三桂がそこに見たものは、鮮やかな薄紫の絹をまとった歳二十ほどの夫人だった。その両の瞳に宿るもの悲しさは、到底言葉では表現できない。雨が雫となって頬を濡らすと、水の精霊が涙しているかのようにも思える。表情は異様なほど蒼白であるが、その蒼白の中にも芯の強さ、蒼白の炎のようなものさえ感じさせる。
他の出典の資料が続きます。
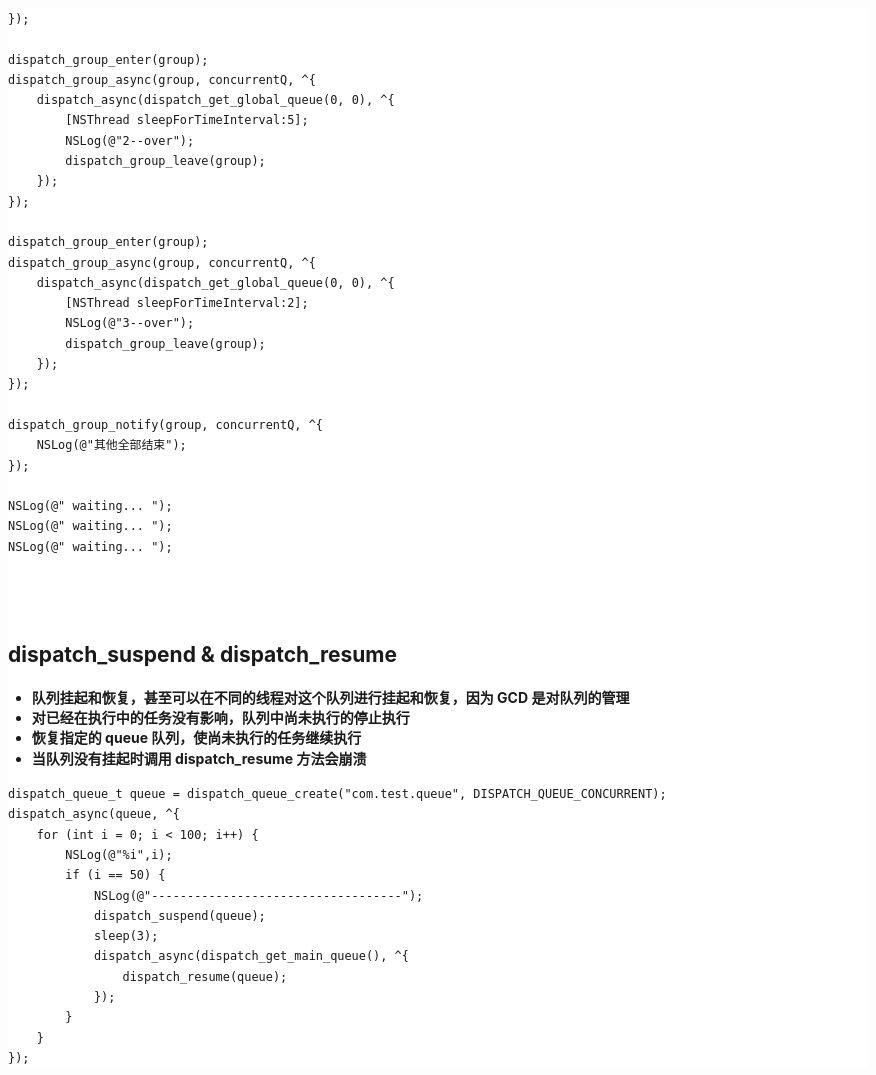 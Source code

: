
 ``` objc
});
    
dispatch_group_enter(group);
dispatch_group_async(group, concurrentQ, ^{
    dispatch_async(dispatch_get_global_queue(0, 0), ^{
        [NSThread sleepForTimeInterval:5];
        NSLog(@"2--over");
        dispatch_group_leave(group);
    });
});
    
dispatch_group_enter(group);
dispatch_group_async(group, concurrentQ, ^{
    dispatch_async(dispatch_get_global_queue(0, 0), ^{
        [NSThread sleepForTimeInterval:2];
        NSLog(@"3--over");
        dispatch_group_leave(group);
    });
});

dispatch_group_notify(group, concurrentQ, ^{
    NSLog(@"其他全部结束");
});
    
NSLog(@" waiting... ");
NSLog(@" waiting... ");
NSLog(@" waiting... ");
```
    
<br>
<br>

## dispatch_suspend & dispatch_resume
* **队列挂起和恢复，甚至可以在不同的线程对这个队列进行挂起和恢复，因为 GCD 是对队列的管理**
* **对已经在执行中的任务没有影响，队列中尚未执行的停止执行**
* **恢复指定的 queue 队列，使尚未执行的任务继续执行**
* **当队列没有挂起时调用 dispatch_resume 方法会崩溃**


``` objc
dispatch_queue_t queue = dispatch_queue_create("com.test.queue", DISPATCH_QUEUE_CONCURRENT);
dispatch_async(queue, ^{
    for (int i = 0; i < 100; i++) {
        NSLog(@"%i",i);
        if (i == 50) {
            NSLog(@"-----------------------------------");
            dispatch_suspend(queue);
            sleep(3);
            dispatch_async(dispatch_get_main_queue(), ^{
                dispatch_resume(queue);
            });
        }
    }
});
```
夫人は手招きし始めた。夢幻の世界あれいは幽玄の世界とでもいうべきものが、自らを誘っているかのような錯覚を三桂は覚えた。肉体が拒んでも自らの魂が、夫人の誘いを拒むことができない。それほど彼女の存在は淡くはかない。二胡の音がもの悲しく響く中、三桂は下半身を水につかりながらも画舫に近づこうとした。だがその姿は次第に遠のいていく。ようやく三桂があきらめかけた時、またしても奇跡はおきた。水面が異常に透き通り、そして迫ってくる。巨大な水柱が三桂をとり囲み、ついには鏡の世界を三桂の前に現出させたのである。
三桂はしばし鏡の世界をさまよった。やがて先ほどの夫人を発見する。三面鏡を前に椅子に座り、髪を一本ずつ櫛でとかしている。その動作が奇妙なエクスタシーを感じさせる。やがて立ちあがった。服を脱ぎ肢体が露わになっていく。だが信じがたいのは、三面鏡のうち正面の鏡のみに彼女の姿が映り、左右の鏡には彼女は存在していないことだった。ついに三桂は鏡に近づき、彼女の細い手をしっかりと握った。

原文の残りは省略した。